* **ASSIGNMENT**: Give the number of lines in the material below that contain the word "https", and nothing else.
....
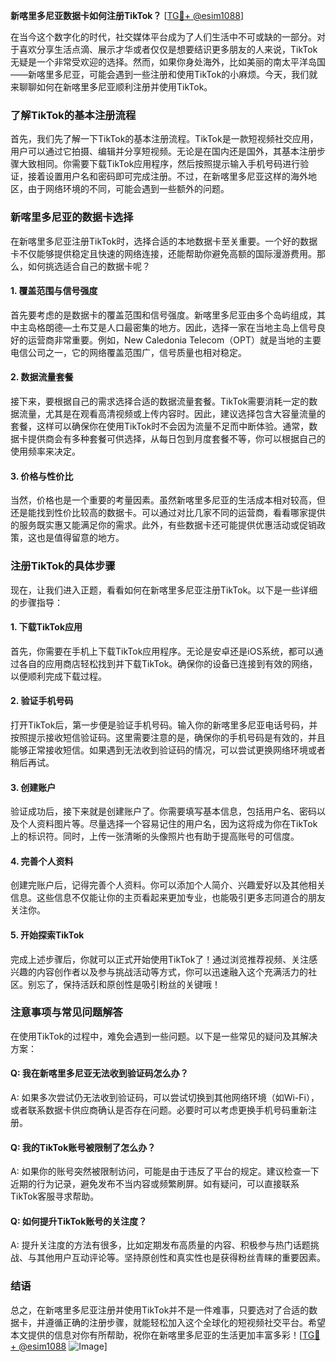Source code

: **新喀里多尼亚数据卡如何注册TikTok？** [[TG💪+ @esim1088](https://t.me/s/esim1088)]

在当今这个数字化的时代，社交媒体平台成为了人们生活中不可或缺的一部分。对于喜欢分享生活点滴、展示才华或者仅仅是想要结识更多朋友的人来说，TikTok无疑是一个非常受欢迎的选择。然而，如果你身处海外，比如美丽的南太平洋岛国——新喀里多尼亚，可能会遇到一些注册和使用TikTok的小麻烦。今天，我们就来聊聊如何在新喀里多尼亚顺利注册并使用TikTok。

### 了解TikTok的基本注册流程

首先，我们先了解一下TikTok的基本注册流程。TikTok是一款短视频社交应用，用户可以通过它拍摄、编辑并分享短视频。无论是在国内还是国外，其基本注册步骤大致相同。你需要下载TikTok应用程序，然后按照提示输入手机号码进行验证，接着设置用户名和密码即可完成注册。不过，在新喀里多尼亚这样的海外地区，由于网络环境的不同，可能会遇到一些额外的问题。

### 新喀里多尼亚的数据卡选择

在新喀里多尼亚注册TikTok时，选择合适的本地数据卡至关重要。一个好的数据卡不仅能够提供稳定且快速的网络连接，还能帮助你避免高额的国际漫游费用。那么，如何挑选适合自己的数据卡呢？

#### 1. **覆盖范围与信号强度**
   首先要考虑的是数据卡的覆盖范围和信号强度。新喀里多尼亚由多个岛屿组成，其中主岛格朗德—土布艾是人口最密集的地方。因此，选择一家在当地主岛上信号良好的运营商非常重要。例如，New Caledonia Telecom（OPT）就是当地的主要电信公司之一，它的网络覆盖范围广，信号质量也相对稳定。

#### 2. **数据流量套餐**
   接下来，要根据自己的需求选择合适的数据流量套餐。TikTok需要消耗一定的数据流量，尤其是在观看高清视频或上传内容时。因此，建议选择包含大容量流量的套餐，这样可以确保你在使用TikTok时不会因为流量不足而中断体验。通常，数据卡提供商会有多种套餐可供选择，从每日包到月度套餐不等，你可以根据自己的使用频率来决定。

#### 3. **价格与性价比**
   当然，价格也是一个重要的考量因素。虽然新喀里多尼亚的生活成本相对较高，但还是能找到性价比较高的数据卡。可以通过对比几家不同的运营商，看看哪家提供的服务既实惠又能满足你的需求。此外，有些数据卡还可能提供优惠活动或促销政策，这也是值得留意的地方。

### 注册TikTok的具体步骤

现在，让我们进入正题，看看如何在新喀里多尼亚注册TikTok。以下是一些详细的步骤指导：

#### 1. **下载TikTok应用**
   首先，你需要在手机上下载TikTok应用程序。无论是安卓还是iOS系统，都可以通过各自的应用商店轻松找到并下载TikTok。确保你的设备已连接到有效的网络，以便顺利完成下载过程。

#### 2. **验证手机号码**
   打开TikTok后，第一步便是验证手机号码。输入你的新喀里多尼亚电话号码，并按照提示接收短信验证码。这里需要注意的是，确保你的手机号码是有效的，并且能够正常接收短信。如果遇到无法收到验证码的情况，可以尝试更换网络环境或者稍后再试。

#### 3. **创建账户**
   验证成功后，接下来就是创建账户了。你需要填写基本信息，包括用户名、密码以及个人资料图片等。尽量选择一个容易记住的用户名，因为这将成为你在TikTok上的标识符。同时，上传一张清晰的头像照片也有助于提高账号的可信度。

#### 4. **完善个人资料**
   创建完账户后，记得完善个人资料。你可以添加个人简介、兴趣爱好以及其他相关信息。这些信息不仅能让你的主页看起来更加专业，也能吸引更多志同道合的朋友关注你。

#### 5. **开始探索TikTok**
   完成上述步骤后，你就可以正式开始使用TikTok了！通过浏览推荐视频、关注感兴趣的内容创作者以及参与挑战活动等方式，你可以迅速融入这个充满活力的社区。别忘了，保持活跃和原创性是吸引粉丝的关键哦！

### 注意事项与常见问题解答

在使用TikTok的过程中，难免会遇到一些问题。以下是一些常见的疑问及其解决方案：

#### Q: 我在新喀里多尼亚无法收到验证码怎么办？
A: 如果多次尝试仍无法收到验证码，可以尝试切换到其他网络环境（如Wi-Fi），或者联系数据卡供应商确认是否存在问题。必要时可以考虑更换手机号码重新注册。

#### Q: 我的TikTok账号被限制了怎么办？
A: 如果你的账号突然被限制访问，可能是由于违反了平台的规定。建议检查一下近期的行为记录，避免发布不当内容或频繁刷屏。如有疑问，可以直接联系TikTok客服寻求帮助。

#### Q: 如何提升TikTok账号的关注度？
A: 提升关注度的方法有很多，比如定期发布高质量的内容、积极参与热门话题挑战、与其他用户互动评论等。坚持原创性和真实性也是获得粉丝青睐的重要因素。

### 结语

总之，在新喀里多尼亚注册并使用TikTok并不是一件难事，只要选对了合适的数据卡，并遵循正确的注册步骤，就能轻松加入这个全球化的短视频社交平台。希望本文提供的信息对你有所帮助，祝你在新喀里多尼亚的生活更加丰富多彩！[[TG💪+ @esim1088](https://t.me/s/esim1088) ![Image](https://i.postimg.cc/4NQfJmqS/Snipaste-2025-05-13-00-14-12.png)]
....
* **REPLY**: 2